# Optical to hdmi



## Ryanmalott (Apr 9, 2017)

My TCL has hdmi and hdmi arc so I can control soundbar with one remote. However my LG soundbar only has an optical and USB port and no HDMI. Am I able to purchase a converter and will it work?


----------



## ktownskier (Aug 22, 2018)

Yes, you can purchase an optical (or more accurately called TOSLINK) cable to HDMI converter. Just go to your favorite electronics store (best buy, Amazon, etc) and type in TOSLINK to HDMI converter and you will come up with a bunch of them. 

HDMI has better quality audio than TOSLINK, but, unless you have the proverbial golden ear, you probably won't notice the difference. 

I am surprised your TCL TV doesn't have optical out on it. And conversely, that your soundbar doesn't have HDMI ARC (Audio Return Channel) on it.


----------



## Ryanmalott (Apr 9, 2017)

ktownskier said:


> Yes, you can purchase an optical (or more accurately called TOSLINK) cable to HDMI converter. Just go to your favorite electronics store (best buy, Amazon, etc) and type in TOSLINK to HDMI converter and you will come up with a bunch of them.
> 
> HDMI has better quality audio than TOSLINK, but, unless you have the proverbial golden ear, you probably won't notice the difference.
> 
> I am surprised your TCL TV doesn't have optical out on it. And conversely, that your soundbar doesn't have HDMI ARC (Audio Return Channel) on it.

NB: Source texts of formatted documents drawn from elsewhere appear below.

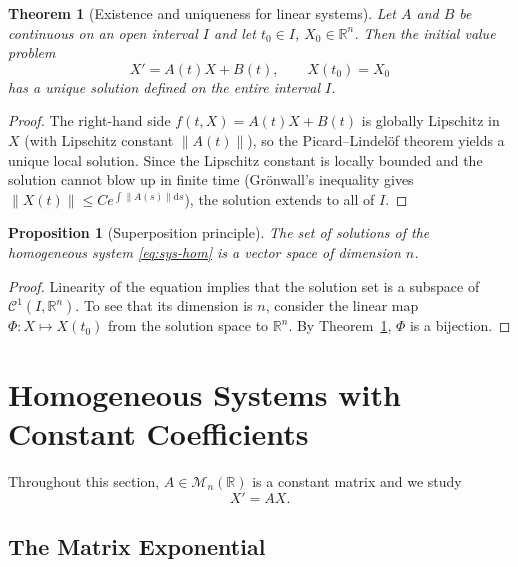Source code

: \documentclass[12pt,a4paper,openany]{book}
\theoremstyle{definition}
\theoremstyle{plain}
\newtheorem{theorem}[definition]{Theorem}
\newtheorem{proposition}[definition]{Proposition}
\theoremstyle{remark}
\newcommand{\R}{\mathbb{R}}
\newcommand{\dd}{\mathrm{d}}
\newcommand{\norm}[1]{\left\|#1\right\|}
\begin{document}
\begin{theorem}[Existence and uniqueness for linear systems]\label{thm:sys-exist}
Let $A$ and $B$ be continuous on an open interval $I$ and let
$t_0\in I$, $X_0\in\R^n$.  Then the initial value problem
\[
  X' = A(t)X + B(t), \qquad X(t_0) = X_0
\]
has a \emph{unique} solution defined on the \emph{entire} interval $I$.
\end{theorem}

\begin{proof}
The right-hand side $f(t,X)=A(t)X+B(t)$ is globally Lipschitz in $X$
(with Lipschitz constant $\norm{A(t)}$), so the Picard--Lindel\"of theorem
yields a unique local solution.  Since the Lipschitz constant is locally
bounded and the solution cannot blow up in finite time (Gr\"onwall's
inequality gives $\norm{X(t)}\le C e^{\int \norm{A(s)}\dd s}$), the solution
extends to all of $I$.
\end{proof}

\begin{proposition}[Superposition principle]\label{prop:superposition-sys}
The set of solutions of the homogeneous system \eqref{eq:sys-hom} is a
vector space of dimension $n$.
\end{proposition}

\begin{proof}
Linearity of the equation implies that the solution set is a subspace of
$\mathcal{C}^1(I,\R^n)$.  To see that its dimension is $n$, consider the
linear map $\Phi:X\mapsto X(t_0)$ from the solution space to $\R^n$.
By Theorem~\ref{thm:sys-exist}, $\Phi$ is a bijection.
\end{proof}

\section{Homogeneous Systems with Constant Coefficients}\label{sec:sys-const}

Throughout this section, $A\in\mathcal{M}_n(\R)$ is a constant matrix
and we study
\begin{equation}\label{eq:sys-const-hom}
  X' = AX.
\end{equation}

\subsection{The Matrix Exponential}\label{subsec:matrix-exp}
\end{document}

The tv does have an ARC but the soundbar does not have hdmi


----------



## ktownskier (Aug 22, 2018)

Like I said "I am surprised your TCL TV doesn't have OPTICAL out on it. 

And conversely, that your SOUNDBAR doesn't have HDMI ARC (Audio Return Channel) on it."


----------



## huesmann (Aug 18, 2011)

TCL is a lower end brand, so it's not a huge surprise it's not fully featured, especially since toslink seems to be on the way out.


----------



## ktownskier (Aug 22, 2018)

huesmann said:


> TCL is a lower end brand, so it's not a huge surprise it's not fully featured, especially since toslink seems to be on the way out.

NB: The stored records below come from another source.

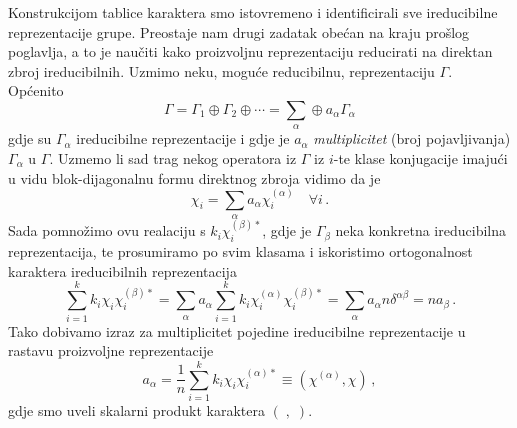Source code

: Konstrukcijom tablice karaktera smo istovremeno i identificirali sve ireducibilne
reprezentacije grupe. Preostaje nam drugi zadatak obećan na kraju prošlog poglavlja,
a to je naučiti kako proizvoljnu reprezentaciju reducirati na direktan zbroj
ireducibilnih.  Uzmimo neku, moguće reducibilnu, reprezentaciju $\Gamma$. Općenito
\begin{displaymath}
  \Gamma = \Gamma_{1}\oplus\Gamma_{2}\oplus\cdots =
     \sum_{\alpha} \oplus a_{\alpha} \Gamma_{\alpha}
\end{displaymath}
gdje su $\Gamma_{\alpha}$ ireducibilne reprezentacije i
gdje je $a_{\alpha}$ \emph{multiplicitet} (broj pojavljivanja) 
$\Gamma_{\alpha}$ u $\Gamma$.
Uzmemo li sad trag nekog operatora iz $\Gamma$ iz  $i$-te klase konjugacije
imajući u vidu blok-dijagonalnu formu direktnog zbroja vidimo da je
\begin{equation}
  \chi_i = \sum_{\alpha}  a_{\alpha} \chi^{(\alpha)}_i \quad 
  \forall i  \,.
\end{equation}
Sada pomnožimo ovu realaciju s $k_i \chi^{(\beta)*}_i$, gdje je $\Gamma_{\beta}$
neka konkretna ireducibilna reprezentacija, te prosumiramo po svim klasama
i iskoristimo ortogonalnost karaktera ireducibilnih reprezentacija
\begin{equation}
\sum_{i=1}^{k} k_i \chi_i \chi^{(\beta)*}_i =
\sum_{\alpha}  a_{\alpha} \sum_{i=1}^{k} k_i\chi^{(\alpha)}_i \chi^{(\beta)*}_i
=\sum_{\alpha}  a_{\alpha} n \delta^{\alpha \beta} = n a_{\beta} \,.
\end{equation}
Tako dobivamo izraz za multiplicitet pojedine ireducibilne reprezentacije u
rastavu proizvoljne reprezentacije
\begin{equation}
a_{\alpha} = \frac{1}{n} \sum_{i=1}^{k}  k_i \chi_i \chi^{(\alpha)*}_i
\equiv (\chi^{(\alpha)}, \chi) \,,
\label{eq:multiplicitet}
\end{equation}
gdje smo uveli skalarni produkt karaktera $(\;,\;)$.


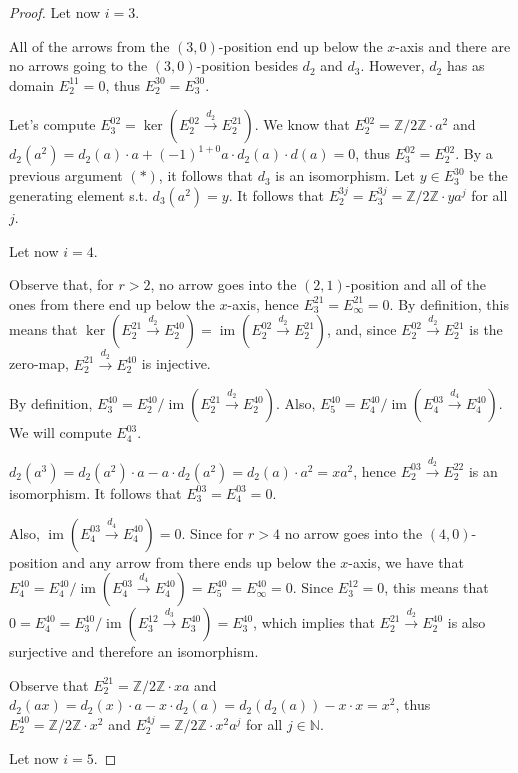 \documentclass{article}
\newcommand{\numberset}{\mathbb}
\newcommand{\N}{\numberset{N}}
\newcommand{\Z}{\numberset{Z}}
\DeclareMathOperator{\im}{im}
\begin{document}
\begin{proof}
    Let now $i=3$.

    All of the arrows from the $(3,0)$-position end up below the $x$-axis and
    there are no arrows going to the $(3,0)$-position besides $d_2$ and $d_3$.
    However, $d_2$ has as domain $E^{11}_2=0$, thus $E^{30}_2=E^{30}_3$.

    Let's compute $E^{02}_3=\ker(E^{02}_2\xrightarrow{d_2}E^{21}_2)$. We know
    that $E^{02}_2=\Z/2\Z\cdot a^2$ and $d_2(a^2)=d_2(a)\cdot a+(-1)^{1+0}a\cdot
    d_2(a)\cdot d(a)=0$, thus $E^{02}_3=E^{02}_2$. By a previous argument $(*)$,
    it follows that $d_3$ is an isomorphism. Let $y\in E^{30}_3$ be the
    generating element s.t. $d_3(a^2)=y$. It follows that
    $E^{3j}_2=E^{3j}_3=\Z/2\Z\cdot ya^j$ for all $j$.

    Let now $i=4$.

    Observe that, for $r>2$, no arrow goes into the $(2,1)$-position and all of
    the ones from there end up below the $x$-axis, hence
    $E^{21}_3=E^{21}_\infty=0$. By definition, this means that
    $\ker(E^{21}_2\xrightarrow{d_2}E^{40}_2)=\im(E^{02}_2\xrightarrow{d_2}E^{21}_2)$,
    and, since $E^{02}_2\xrightarrow{d_2}E^{21}_2$ is the zero-map,
    $E^{21}_2\xrightarrow{d_2}E^{40}_2$ is injective.

    By definition, $E^{40}_3=E^{40}_2/\im(E^{21}_2\xrightarrow{d_2}E^{40}_2)$.
    Also, $E^{40}_5=E^{40}_4/\im(E^{03}_4\xrightarrow{d_4}E^{40}_4)$. We will
    compute $E^{03}_4$.

    $d_2(a^3)=d_2(a^2)\cdot a-a\cdot d_2(a^2)=d_2(a)\cdot a^2=xa^2$, hence
    $E^{03}_2\xrightarrow{d_2}E^{22}_2$ is an isomorphism. It follows that
    $E^{03}_3=E^{03}_4=0$.
    
    Also, $\im(E^{03}_4\xrightarrow{d_4}E^{40}_4)=0$. Since for $r>4$ no
    arrow goes into the $(4,0)$-position and any arrow from there ends up below
    the $x$-axis, we have that
    $E^{40}_4=E^{40}_4/\im(E^{03}_4\xrightarrow{d_4}E^{40}_4)=
    E^{40}_5=E^{40}_\infty=0$. Since $E^{12}_3=0$, this means that
    $0=E^{40}_4=E^{40}_3/\im(E^{12}_3\xrightarrow{d_3}E^{40}_3)=E^{40}_3$, which
    implies that $E^{21}_2\xrightarrow{d_2}E^{40}_2$ is also surjective and
    therefore an isomorphism.

    Observe that $E^{21}_2=\Z/2\Z\cdot xa$ and $d_2(ax)=d_2(x)\cdot a-x\cdot
    d_2(a)=d_2(d_2(a))-x\cdot x=x^2$, thus $E^{40}_2=\Z/2\Z\cdot x^2$ and
    $E^{4j}_2=\Z/2\Z\cdot x^2a^j$ for all $j\in\N$.

    Let now $i=5$.


\end{proof}

\printbibliography
\end{document}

 @huesmann, yeah, I agree about TOSLINK (Toshiba Link but now a common name for optical cable) it does seem like it's on it's way out since HDMI can do so much more in the same amount of space. 

And give you better sound capability. 

One of the few "improvements" in electronics that actually does improve things. 

Any one remember DAT?


----------